Manually scrape data using browser extensions

Overview

Teaching: 45 min
Exercises: 20 min
Questions
  • How can I get started scraping data off the web?

  • How can I use XPath to more accurately select what data to scrape?

Objectives
  • Introduce the Chrome Scraper extension.

  • Practice scraping data that is well structured.

  • Use XPath queries to refine what needs to be scraped when data is less structured.

Using the Scraper Chrome extension

Now we are finally ready to do some web scraping using Scraper Chrome extension. If you haven’t it installed in your machine, please refer to the Setup instructions.

For this lesson, we will be using two UCSB department webpages: East Asian Languages and Cultural Studies and Jewish Studies. We are interested in scraping contact information from faculty within these departments with the help of Xpath and Scraper.

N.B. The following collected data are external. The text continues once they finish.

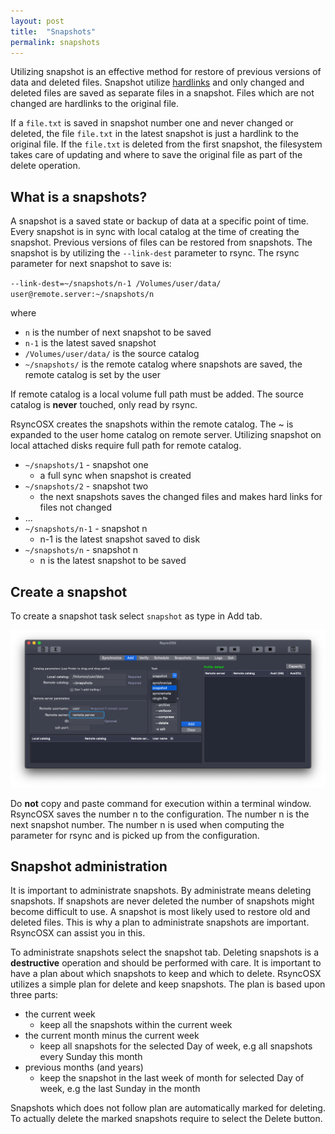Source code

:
 ```yaml
---
layout: post
title:  "Snapshots"
permalink: snapshots
---
```

Utilizing snapshot is an effective method for restore of previous versions of data and deleted files. Snapshot utilize [hardlinks](https://en.wikipedia.org/wiki/Hard_link) and only changed and deleted files are saved as separate files in a snapshot. Files which are not changed are hardlinks to the original file.

If a `file.txt` is saved in snapshot number one and never changed or deleted, the file `file.txt` in the latest snapshot is just a hardlink to the original file. If the `file.txt` is deleted from the first snapshot, the filesystem takes care of updating and where to save the original file as part of the delete operation.  

## What is a snapshots?

A snapshot is a saved state or backup of data at a specific point of time. Every snapshot is in sync with local catalog at the time of creating the snapshot. Previous versions of files can be restored from snapshots. The snapshot is by utilizing the `--link-dest` parameter to rsync. The rsync parameter for next snapshot to save is:

`--link-dest=~/snapshots/n-1 /Volumes/user/data/ user@remote.server:~/snapshots/n`

where

- `n` is the number of next snapshot to be saved
- `n-1` is the latest saved snapshot
- `/Volumes/user/data/` is the source catalog
- `~/snapshots/` is the remote catalog where snapshots are saved, the remote catalog is set by the user

If remote catalog is a local volume full path must be added. The source catalog is **never** touched, only read by rsync.

RsyncOSX creates the snapshots within the remote catalog. The ~ is expanded to the user home catalog on remote server. Utilizing snapshot on local attached disks require full path for remote catalog.

- `~/snapshots/1` - snapshot one
  - a full sync when snapshot is created
- `~/snapshots/2` - snapshot two
  - the next snapshots saves the changed files and makes hard links for files not changed
- ...
- `~/snapshots/n-1` - snapshot n
  - n-1 is the latest snapshot saved to disk
- `~/snapshots/n` - snapshot n
  - n is the latest snapshot to be saved

## Create a snapshot

To create a snapshot task select `snapshot` as type in Add tab.

![](/images/RsyncOSX/master/snapshots/snapshot1.png)

Do **not** copy and paste command for execution within a terminal window. RsyncOSX saves the number n to the configuration. The number n is the next snapshot number. The number n is used when computing the parameter for rsync
and is picked up from the configuration.

## Snapshot administration

It is important to administrate snapshots. By administrate means deleting snapshots. If snapshots are never deleted the number of snapshots might become difficult to use. A snapshot is most likely used to restore old and deleted files. This is why a plan to administrate snapshots are important. RsyncOSX can assist you in this.

To administrate snapshots select the snapshot tab. Deleting snapshots is a **destructive** operation and should be performed with care. It is important to have a plan about which snapshots to keep and which to delete. RsyncOSX utilizes a simple plan for delete and keep snapshots. The plan is based upon three parts:

- the current week
  - keep all the snapshots within the current week
- the current month minus the current week
  - keep all snapshots for the selected Day of week, e.g all snapshots every Sunday this month
- previous months (and years)
  - keep the snapshot in the last week of month for selected Day of week, e.g the last Sunday in the month

Snapshots which does not follow plan are automatically marked for deleting. To actually delete the marked snapshots require to select the Delete button.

First, let’s focus our attention on the East Asian Languages and Cultural Studies webpage https://www.eastasian.ucsb.edu/people/faculty.
We are interested in downloading the list of faculty names and their email addresses. East Asian Studies website

Scrape similar

With the extension installed, we can select the first row in the faculty list, right-click, and choose “Scrape similar” from the contextual menu.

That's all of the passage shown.